American Aristocrats

One of the fundamental arguments among the Founding Fathers was how a representative government would be structured. Gone were the days of absolute monarchy, but the question of how to give the people a voice while avoiding “mob rule” was paramount during the Constitutional Convention.
In the end, it was determined that one house of Congress, the House of Representatives, would be directly elected by the people, while the other, the Senate, would be chosen by state legislatures. Everyone was happy, and no one was. While framers like George Mason praised the House of Representatives for being a check on the executive and a “grand depository” of democratic principles, he decried the “aristocratic Senate.” Other founders, namely James Madison, saw the Senate as a deliberative and independent body that would be above the more divisive politics of the House.
Less known is that the Senate was also established for the purpose of maintaining states’ ties to the federal government. As the Constitution was being written, the “United” States of America were anything but. States more often acted as their own independent nations than in concert with the federal government. The idea was that keeping state legislatures and Senators in a close relationship would enhance cooperation between states and the federal government.

Under Pressure

Senate Deadlocks–Clifford Berryman

Illinois Grange petition for direct election of senators

It turns out that shielding the Senate from politics was a taller order than the Founding Fathers anticipated. The electoral relationship between state legislatures and the Senate lasted just over a century, but by the early 1900s, it was starting to come into question. The Gilded Age was rife with political corruption, and positions in both civil service and elected office became no more than bartering chips among the wealthy and entrenched politicians. Growing political tension was taking its toll on state legislatures—Senate vacancies sat empty for months, even years, while state legislatures were deadlocked in selecting a candidate.

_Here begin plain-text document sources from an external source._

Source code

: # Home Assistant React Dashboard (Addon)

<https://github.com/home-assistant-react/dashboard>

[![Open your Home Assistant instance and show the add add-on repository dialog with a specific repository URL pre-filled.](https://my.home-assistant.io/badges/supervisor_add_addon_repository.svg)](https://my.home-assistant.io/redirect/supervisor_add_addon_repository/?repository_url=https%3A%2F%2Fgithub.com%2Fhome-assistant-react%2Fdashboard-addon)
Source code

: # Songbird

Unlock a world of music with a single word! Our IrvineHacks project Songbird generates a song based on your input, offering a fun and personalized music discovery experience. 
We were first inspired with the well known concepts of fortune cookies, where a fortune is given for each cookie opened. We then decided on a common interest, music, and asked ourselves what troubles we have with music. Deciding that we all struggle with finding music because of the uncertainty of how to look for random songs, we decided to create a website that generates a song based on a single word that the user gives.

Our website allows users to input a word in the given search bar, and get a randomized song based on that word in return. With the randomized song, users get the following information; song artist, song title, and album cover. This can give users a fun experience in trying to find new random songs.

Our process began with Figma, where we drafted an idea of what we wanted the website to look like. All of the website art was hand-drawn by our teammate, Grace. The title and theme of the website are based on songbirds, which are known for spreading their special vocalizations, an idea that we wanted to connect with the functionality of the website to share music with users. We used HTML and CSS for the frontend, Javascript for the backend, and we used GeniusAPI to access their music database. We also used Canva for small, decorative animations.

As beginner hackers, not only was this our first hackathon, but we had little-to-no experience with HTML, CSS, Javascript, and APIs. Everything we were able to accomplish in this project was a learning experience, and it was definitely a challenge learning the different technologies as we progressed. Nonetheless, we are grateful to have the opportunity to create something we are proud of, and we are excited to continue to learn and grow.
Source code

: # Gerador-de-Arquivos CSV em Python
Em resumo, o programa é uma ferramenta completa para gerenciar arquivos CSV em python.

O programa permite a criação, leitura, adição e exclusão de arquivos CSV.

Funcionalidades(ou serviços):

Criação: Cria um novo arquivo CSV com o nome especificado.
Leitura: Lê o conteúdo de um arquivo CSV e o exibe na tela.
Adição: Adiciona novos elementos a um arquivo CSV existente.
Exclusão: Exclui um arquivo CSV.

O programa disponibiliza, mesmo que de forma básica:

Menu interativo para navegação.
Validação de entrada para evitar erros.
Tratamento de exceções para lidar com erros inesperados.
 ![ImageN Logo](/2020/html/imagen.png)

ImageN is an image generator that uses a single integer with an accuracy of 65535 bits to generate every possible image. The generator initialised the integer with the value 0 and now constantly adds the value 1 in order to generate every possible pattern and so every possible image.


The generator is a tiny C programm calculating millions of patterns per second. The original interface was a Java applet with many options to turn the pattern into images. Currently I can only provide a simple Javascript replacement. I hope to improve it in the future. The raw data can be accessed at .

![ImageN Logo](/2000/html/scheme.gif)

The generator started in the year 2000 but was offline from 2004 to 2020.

2nd Illinois Grange petition using even stronger language–refers to the Senate as a “millionaires’ club”

Resolutions of the Utah state legislature in favor of direct election of senators

Re-enter our friend Williams Jennings Bryan, whom we met in last week’s Scopes Monkey Trial newsletter. As a former presidential candidate and leader of the burgeoning Progressive Party, Bryan had kept the popular election of Senators on his wish list for decades. He and fellow Progressives deemed the Senate a “millionaires’ club” that served only private interests. Early attempts at reform adopted the “Oregon System.” Candidates for state legislature endorsed U.S. Senate candidates in their parties’ primaries and were bound to those candidates if elected. This allowed primary voters a chance to have somewhat of a say in who their U.S. Senators would be.

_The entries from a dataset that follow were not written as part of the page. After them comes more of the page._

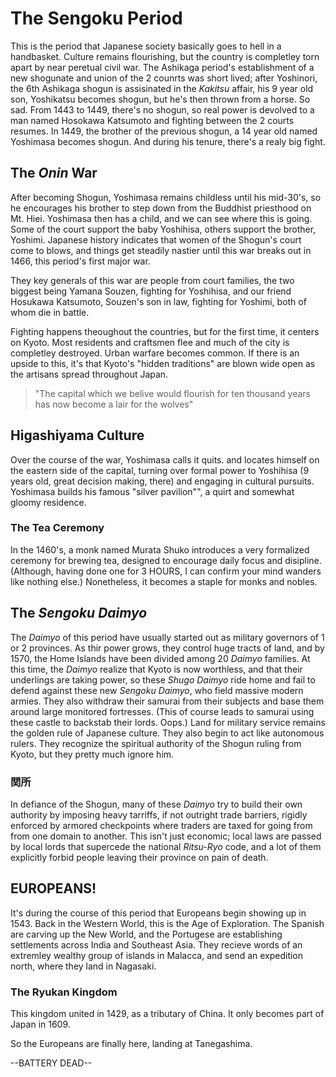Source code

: # The Sengoku Period

This is the period that Japanese society basically goes to hell in a handbasket. Culture remains flourishing, but the country is completley torn apart by near peretual civil war. The Ashikaga period's establishment of a new shogunate and union of the 2 counrts was short lived; after Yoshinori, the 6th Ashikaga shogun is assisinated in the *Kakitsu* affair, his 9 year old son, Yoshikatsu becomes shogun, but he's then thrown from a horse. So sad. From 1443 to 1449, there's no shogun, so real power is devolved to a man named Hosokawa Katsumoto and fighting between the 2 courts resumes. In 1449, the brother of the previous shogun, a 14 year old named Yoshimasa becomes shogun. And during his tenure, there's a realy big fight.

## The *Onin* War

After becoming Shogun, Yoshimasa remains childless until his mid-30's, so he encourages his brother to step down from the Buddhist priesthood on Mt. Hiei. Yoshimasa then has a child, and we can see where this is going. Some of the court support the baby Yoshihisa, others support the brother, Yoshimi. Japanese history indicates that women of the Shogun's court come to blows, and things get steadily nastier until this war breaks out in 1466, this period's first major war.

They key generals of this war are people from court families, the two biggest being Yamana Souzen, fighting for Yoshihisa, and our friend Hosukawa Katsumoto, Souzen's son in law, fighting for Yoshimi, both of whom die in battle.

Fighting happens theoughout the countries, but for the first time, it centers on Kyoto. Most residents and craftsmen flee and much of the city is completley destroyed. Urban warfare becomes common. If there is an upside to this, it's that Kyoto's "hidden traditions" are blown wide open as the artisans spread throughout Japan.

> "The capital which we belive would flourish for ten thousand years has now become a lair for the wolves"

## Higashiyama Culture

Over the course of the war, Yoshimasa calls it quits. and locates himself on the eastern side of the capital, turning over formal power to Yoshihisa (9 years old, great decision making, there) and engaging in cultural pursuits. Yoshimasa builds his famous "silver pavilion"", a quirt and somewhat gloomy residence.

### The Tea Ceremony

In the 1460's, a monk named Murata Shuko introduces a very formalized ceremony for brewing tea, designed to encourage daily focus and disipline. (Although, having done one for 3 HOURS, I can confirm your mind wanders like nothing else.) Nonetheless, it becomes a staple for monks and nobles.

## The *Sengoku Daimyo*

The *Daimyo* of this period have usually started out as military governors of 1 or 2 provinces. As thir power grows, they control huge tracts of land, and by 1570, the Home Islands have been divided among 20 *Daimyo* families. At this time, the *Daimyo* realize that Kyoto is now worthless, and that their underlings are taking power, so these *Shugo Daimyo*  ride home and fail to defend against these new *Sengoku Daimyo*, who field massive modern armies. They also withdraw their samurai from their subjects and base them around large monitored fortresses. (This of course leads to samurai using these castle to backstab their lords. Oops.)  Land for military service remains the golden rule of Japanese culture. They also begin to act like autonomous rulers. They recognize the spiritual authority of the Shogun ruling from Kyoto, but they pretty much ignore him.

### 関所

In defiance of the Shogun, many of these *Daimyo* try to build their own authority by imposing heavy tarriffs, if not outright trade barriers, rigidly enforced by armored checkpoints where traders are taxed for going from from one domain to another. This isn't just economic; local laws are passed by local lords that supercede the national *Ritsu-Ryo* code, and a lot of them explicitly forbid people leaving their province on pain of death.

## EUROPEANS!

It's during the course of this period that Europeans begin showing up in 1543. Back in the Western World, this is the Age of Exploration. The Spanish are carving up the New World, and the Portugese are establishing settlements across India and Southeast Asia. They recieve words of an extremley wealthy group of islands in Malacca, and send an expedition north, where they land in Nagasaki.

### The Ryukan Kingdom

This kingdom united in 1429, as a tributary of China. It only becomes part of Japan in 1609.

So the Europeans are finally here, landing at Tanegashima.

--BATTERY DEAD--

Colorado application for a Constitutional Convention to amend the Constitution for the direct election of senators

Momentum for direct election of Senators started all the way back in 1826, and much of it came from state legislative bodies themselves. From 1893-1908, the House had the two-thirds majority required to move the amendment on, but the resolutions sat neglected in the Senate.

1826 House resolution for the direct election of senators

In the latter half of the 19th century, states began to lose patience with Congress’ inaction. Luckily, there’s more than one way to amend the Constitution. Article V of the Constitution dictates that Congress must call a convention if two-thirds of the states apply for one. States like Colorado and Louisiana exercised this option.

Race and Elections

Excerpt from Shirley Hills Historic District application–history of the former site of Bacon’s home

In 1910 and 1911, the House of Representatives again passed resolutions calling for the direct election of Senators. This time, the resolution had a “race rider.” Thanks to the 15th amendment, Black voters had recently gained access to the ballot box. On its face, the proposed language, that “the times, places, and manner of holding elections for Senators shall be as prescribed in each State by the legislature thereof…” did not seem to directly contradict the 15th. But in reality, it would have made it even easier for states to disenfranchise Black voters without fear of federal interference.

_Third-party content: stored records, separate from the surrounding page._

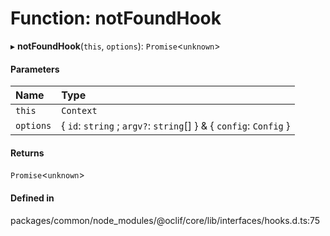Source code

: # Function: notFoundHook

▸ **notFoundHook**(`this`, `options`): `Promise`<`unknown`\>

#### Parameters

| Name | Type |
| :------ | :------ |
| `this` | `Context` |
| `options` | { `id`: `string` ; `argv?`: `string`[]  } & { `config`: `Config`  } |

#### Returns

`Promise`<`unknown`\>

#### Defined in

packages/common/node_modules/@oclif/core/lib/interfaces/hooks.d.ts:75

House Joint Resolution 39, which included the race rider on page 2, lines 10-12

Bryan’s notification on May 31, 1913

This version did not gain much momentum. Senator Joseph L. Bristow of Kansas introduced a competing resolution without a race rider, which the Senate promptly passed. Over a year later, the House agreed to the change, and the resolution was adopted. After ratification from the states, the 17th amendment was adopted on April 8, 1913.
In a personal victory for William Jennings Bryan, he, as then-Secretary of State, got to announce the ratification of the 17th amendment by three-quarters of the states.

“The Senate of the United States shall be composed of two Senators from each State, elected by the people thereof, for six years; and each Senator shall have one vote. The electors in each State shall have the qualifications requisite for electors of the most numerous branch of the State legislatures.

On June 15, 1913, the first direct election of a U.S. Senator under the 17th amendment took place. The people of Georgia re-elected Augustus Octavius Bacon, who had already served three terms in the Senate. Bacon was a member of the Democratic Party, a former Confederate soldier and a self-described segregationist. His will, establishing a “whites only” park in his hometown of Macon, Georgia, prompted two Supreme Court Cases in 1966 and 1970 that clarified that assets held in a public trust could not perform segregationist functions.